Ma anziché gridare: “Impuro! Impuro!”, alzano la voce verso Gesù per chiedere aiuto “Gesù, maestro, abbi pietà di noi!”. La fama di Gesù ha dunque raggiunto anche quella regione, dove forse la notizia che Gesù aveva guarito un lebbroso in Galilea si era diffusa (cf. 5,12-16) vv. 13-14. Il titolo dato a Gesù, “maestro” (“capo”, epistates:1 3), si trova nel NT solo in Luca e sempre, salvo qui, sulla bocca dei discepoli (particolarmente di Pietro, cf. 5,5; 8,45; 9,3; e 8,24; 9,49), quando si trovano in situazione critica. Qualifica perciò Gesù in quanto detentore di poteri sovraumani che possono risolvere la situazione. Sulla bocca dei lebbrosi questo titolo designa quindi fondamentalmente il taumaturgo, e il grido “abbi pietà di noi”, non significa che essi abbiano riconosciuto in Gesù una figura divina o un salvatore. Gesù li rimanda ai sacerdoti, nominati al plurale forse perché vi sono più lebbrosi, o perché ci vorranno almeno due sacerdoti, un ebreo e un samaritano, poiché il lebbroso samaritano andrà da un sacerdote della sua religione. Più significativo è il fatto che, diversamente da 5,12ss., Gesù non guarisce i lebbrosi prima di mandarli dai sacerdoti; con l’invito ad andare dai sacerdoti, chiede loro un atto di fiducia, se non di fede, e tutti e dieci obbediscono, convinti che Gesù opererà, mentre camminano, la loro guarigione. vv. 15-16.
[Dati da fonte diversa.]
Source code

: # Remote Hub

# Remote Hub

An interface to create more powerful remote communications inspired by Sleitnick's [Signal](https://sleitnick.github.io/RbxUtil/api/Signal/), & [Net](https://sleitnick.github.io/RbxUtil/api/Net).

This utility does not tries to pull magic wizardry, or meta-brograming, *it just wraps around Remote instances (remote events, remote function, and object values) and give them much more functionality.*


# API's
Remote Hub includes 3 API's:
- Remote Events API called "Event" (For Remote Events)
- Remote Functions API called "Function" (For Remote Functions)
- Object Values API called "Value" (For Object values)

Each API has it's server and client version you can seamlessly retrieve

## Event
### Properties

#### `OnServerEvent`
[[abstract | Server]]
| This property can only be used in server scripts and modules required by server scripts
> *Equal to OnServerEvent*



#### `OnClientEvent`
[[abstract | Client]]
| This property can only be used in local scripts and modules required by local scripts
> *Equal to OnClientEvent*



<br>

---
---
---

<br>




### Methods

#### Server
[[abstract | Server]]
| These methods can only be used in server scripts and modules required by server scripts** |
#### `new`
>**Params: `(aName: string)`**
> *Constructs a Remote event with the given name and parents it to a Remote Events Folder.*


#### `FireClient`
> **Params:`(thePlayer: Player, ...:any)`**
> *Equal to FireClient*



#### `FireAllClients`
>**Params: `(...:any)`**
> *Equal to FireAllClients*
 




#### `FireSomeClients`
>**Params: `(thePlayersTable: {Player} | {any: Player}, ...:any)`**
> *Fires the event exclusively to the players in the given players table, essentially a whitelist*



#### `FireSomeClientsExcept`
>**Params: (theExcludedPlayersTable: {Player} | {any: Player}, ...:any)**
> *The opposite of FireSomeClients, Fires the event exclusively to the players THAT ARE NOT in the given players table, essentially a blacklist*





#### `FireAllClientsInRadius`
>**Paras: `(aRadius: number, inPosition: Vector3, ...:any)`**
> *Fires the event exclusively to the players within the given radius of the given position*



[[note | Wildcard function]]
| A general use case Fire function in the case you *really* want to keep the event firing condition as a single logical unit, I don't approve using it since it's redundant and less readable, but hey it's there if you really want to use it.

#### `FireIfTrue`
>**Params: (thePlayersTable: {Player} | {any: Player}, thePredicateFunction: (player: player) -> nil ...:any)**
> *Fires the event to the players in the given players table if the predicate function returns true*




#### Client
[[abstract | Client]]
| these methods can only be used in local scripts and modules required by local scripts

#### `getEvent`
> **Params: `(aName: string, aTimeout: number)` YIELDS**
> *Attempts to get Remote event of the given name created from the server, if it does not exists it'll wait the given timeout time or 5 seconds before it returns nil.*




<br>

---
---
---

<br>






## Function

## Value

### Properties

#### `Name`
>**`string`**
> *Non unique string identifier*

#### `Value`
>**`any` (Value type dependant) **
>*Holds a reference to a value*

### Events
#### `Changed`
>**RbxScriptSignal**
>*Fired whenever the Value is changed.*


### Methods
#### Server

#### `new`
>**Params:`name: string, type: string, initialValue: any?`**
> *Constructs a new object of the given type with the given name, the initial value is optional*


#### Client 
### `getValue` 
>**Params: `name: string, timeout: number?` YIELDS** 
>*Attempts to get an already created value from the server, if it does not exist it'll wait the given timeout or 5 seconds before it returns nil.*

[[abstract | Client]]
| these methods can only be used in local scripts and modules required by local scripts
È effettivamente quello che avviene, per cui uno di loro torna indietro, da Gesù, senza andare dal sacerdote (lo potrà fare più tardi, perché i sacerdoti si possono sempre trovare, Gesù invece è in viaggio ed è solo di passaggio). Tornando, il lebbroso guarito glorifica (doxazo) Dio e ringrazia (eucharistéo) Gesù. Non si deve insistere troppo sulla diversità di questi verbi che non sono chiaramente distinti: doxazo è quasi sempre (nove volte) utilizzato da Luca per “rendere gloria a Dio”, ma in 4,15 serve per dire che Gesù “era glorificato da tutti”. Il verbo eucharistéo, più raro, è utilizzato quattro volte da Luca, tre volte per ringraziare Dio (cf. 18,11; 22,17.19) e una volta, qui, per ringraziare Gesù. Non è quindi possibile distinguere due diverse direzioni in questi verbi, una verso Dio, al quale si “renderebbe gloria”, e una verso Gesù uomo, che si “ringrazierebbe”; non è escluso, visto l’atteggiamento che il lebbroso guarito assume (gettandosi ai piedi di Gesù, faccia a terra), che egli consideri Gesù come una figura divina, nonostante non si parli esplicitamente di adorazione (proskynéo) che è diretta solo a Dio (cf. 4, 7-8), e quindi al Cristo risorto, partecipe, con la sua ascensione, del mondo di Dio (cf. 24,52).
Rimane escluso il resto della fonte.